As for the author’s (Noel Sheppard) lament about CNN: don’t bother, sir. CNN is more predictably poisonous than The New York Times, with half the intelligence and none of the subtlety. Always expect them to spin it in Rumsfeld’s disfavor. Meanwhile, the rest of us can enjoy Rumsfeld’s little barb.
“Freudian slip”? In a pig’s eye. That was quintessential Donald Rumsfeld: wipe the tire tracks off his face and soldier on. He’s more of a soldier than many of the military brass he worked with. Do you know how you can tell? Because he made so many of them, formerly comfortable in their complacency, absolutely furious (anyway, just to be safe re my assumption, I’ll ask Shrinkwrapped his analysis of this hand gesture. I’ll let you know what he says).

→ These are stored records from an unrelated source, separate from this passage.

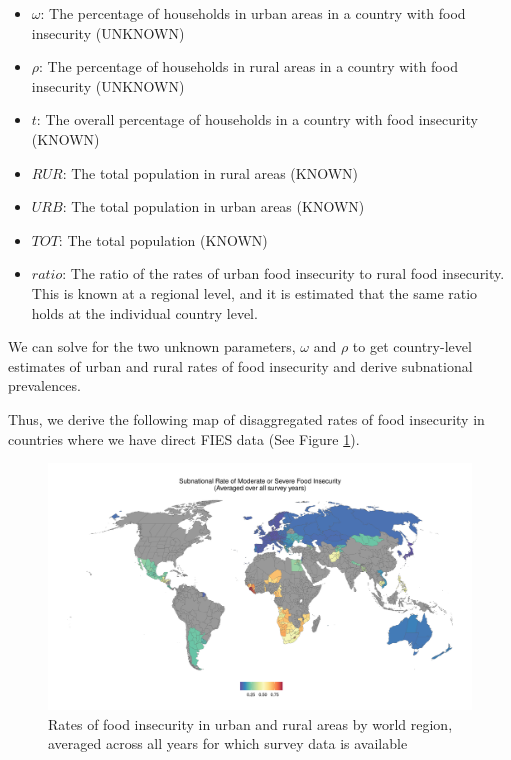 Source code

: \documentclass{article}
\begin{document}
\begin{itemize}
	\item $\omega$: The percentage of households in urban areas in a country with food insecurity (UNKNOWN)
	
	\item $\rho$: The percentage of households in rural areas in a country with food insecurity (UNKNOWN)
	
	\item $t$: The overall percentage of households in a country with food insecurity (KNOWN)
	
	\item $RUR$: The total population in rural areas (KNOWN)
	
	\item $URB$: The total population in urban areas (KNOWN)
	
	\item $TOT$: The total population (KNOWN)
	
	\item $ratio$: The ratio of the rates of urban food insecurity to rural food insecurity.  This is known at a regional level, and it is estimated that the same ratio holds at the individual country level.
\end{itemize}

We can solve for the two unknown parameters, $\omega$ and $\rho$ to get country-level estimates of urban and rural rates of food insecurity and derive subnational prevalences.

Thus, we derive the following map of disaggregated rates of food insecurity in countries where we have direct FIES data (See Figure \ref{fig:disaggregated}).

\begin{figure}[h]
	\centering
	\includegraphics[width=\linewidth]{../figures/subnational-moderate.png}
	\caption{Rates of food insecurity in urban and rural areas by world region, averaged across all years for which survey data is available}
	\label{fig:disaggregated}
\end{figure}
\end{document}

No doubt they got together for the celebration of his dismissal before the rest of us had the news. And no doubt he will thoroughly enjoy his remaining weeks in The Building — playing hand jive — before being replaced by the genial cipher who follows in his wake. While the President may be a lame duck, his replacement for Rumsfeld is a crippled
go-fer gopher. He’ll pop his head up occasionally, but don’t expect anything new.
Not that I’m telling you anything new, but generals always fight the current war based on the one which preceded it. And they’re eternally prone to celebrating pyrrhic victories.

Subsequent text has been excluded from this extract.